Le Morne and the heart of the island
We finally make the Morne Brabant, a block of rock standing 555 metres high, looking out over an immense, unforgettable lagoon. In times past it was a refuge for fleeing slaves and isn’t a place you should overlook. Today Le Morne is a familiar spot, with an internationally classed tube wave called One Eye, which was only discovered by the world of windsurfers a little over ten years ago. Today it also appeals to the kiteboarders who come here from Europe and the US. The top names film wave riding videos here. With the Lagoon, our ambition is more measured. We enter into the lagoon via one of the passes but it’s still rather perilous. Our beam and above all our draught are bordering on the inacceptable, but our attempt proves successful. We take a good series of photos and spend two nights there, making the most of the time to leave the boat and explore the whole of the still wild, southern coast, which is currently under heavy pressure from property barons. We thread our way along as far as Mahébourg to the South-East, the island’s former commercial port with its emerald bay, then we climb up towards Currepipe. The heart of the island of Mauritius draws you to spend as much time there as beside the sea. The island is a natural treasure begging to be discovered and it is also coloured by all the influences of those who have landed there – the Arabs, the Dutch, the English, the French and many others. All of them have made their mark on this land where the East, West and India collide.

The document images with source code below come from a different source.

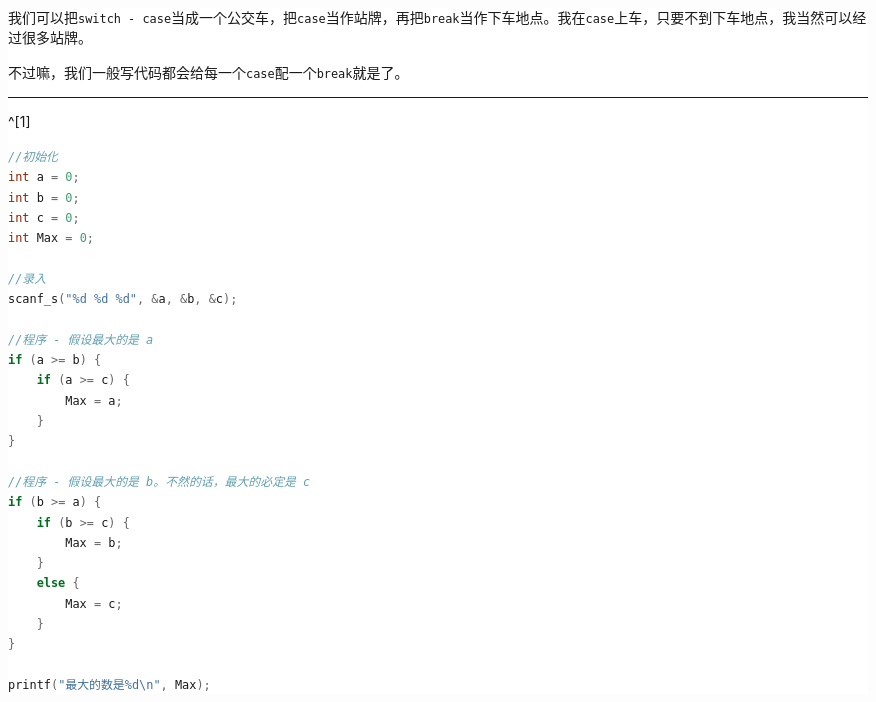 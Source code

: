 我们可以把`switch - case`当成一个公交车，把`case`当作站牌，再把`break`当作下车地点。我在`case`上车，只要不到下车地点，我当然可以经过很多站牌。

不过嘛，我们一般写代码都会给每一个`case`配一个`break`就是了。


***
^[1] 
```c
//初始化
int a = 0;
int b = 0;
int c = 0;
int Max = 0;

//录入
scanf_s("%d %d %d", &a, &b, &c);

//程序 - 假设最大的是 a
if (a >= b) {
	if (a >= c) {
		Max = a;
	}
}

//程序 - 假设最大的是 b。不然的话，最大的必定是 c
if (b >= a) {
	if (b >= c) {
		Max = b;
	}
	else {
		Max = c;
	}
}

printf("最大的数是%d\n", Max);
```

The population is a highly diversified melting pot: Indians, Creoles, Arabs, French and Chinese inhabitants share this land without tension, the rock measuring 65km from North to South and 45km from East to West. Around ten languages are spoken here and almost as many religions, while the predominantly Indian population remains very open and very welcoming.
Mauritius is located in the Indian Ocean. It forms part of Mascarene archipelago. Independent since 1968, it has been a republic since 1992.
Population
1,200,000 inhabitants. 68% Indo-Pakistani, 27% Creole, 3% Chinese and 2% Franco-Mauritian.
Languages
Creole, French (which just about everyone speaks), English (official language)
Currency
The Mauritian Rupee.
1 Euro = 40.2 Mauritian rupees
Supplies
In our case we used the Super U supermarket in Grand Baie. There are no issues with supplies right around the island.
When to sail?
The whole year. The seasons are the opposite to European and North American countries due to Mauritius being in the southern hemisphere. The area is blown by the south-easterly tradewinds which reach 15/20 knots and 20/25 from July-August. The zone is cyclonic from September to March.
What do you need to know?
There are virtually no tides, with a tidal range of 40 to 60cm except on springs, where it can reach 1m or even 1.15m. There is a very significant belt of coral. It’s a tricky obstacle to negotiate without prior knowledge. The windward and South coast are very exposed to the swell with very little shelter to the South. On the leeward coast there is no great danger other than the barrier of reef. There are enough sheltered spots. There are no large marinas, which is an advantage as mass watersports aren’t appreciated on Mauritius. There are berths in Port Louis and in the Grand Baie. A 1:25,000 chart is all that is needed for boating.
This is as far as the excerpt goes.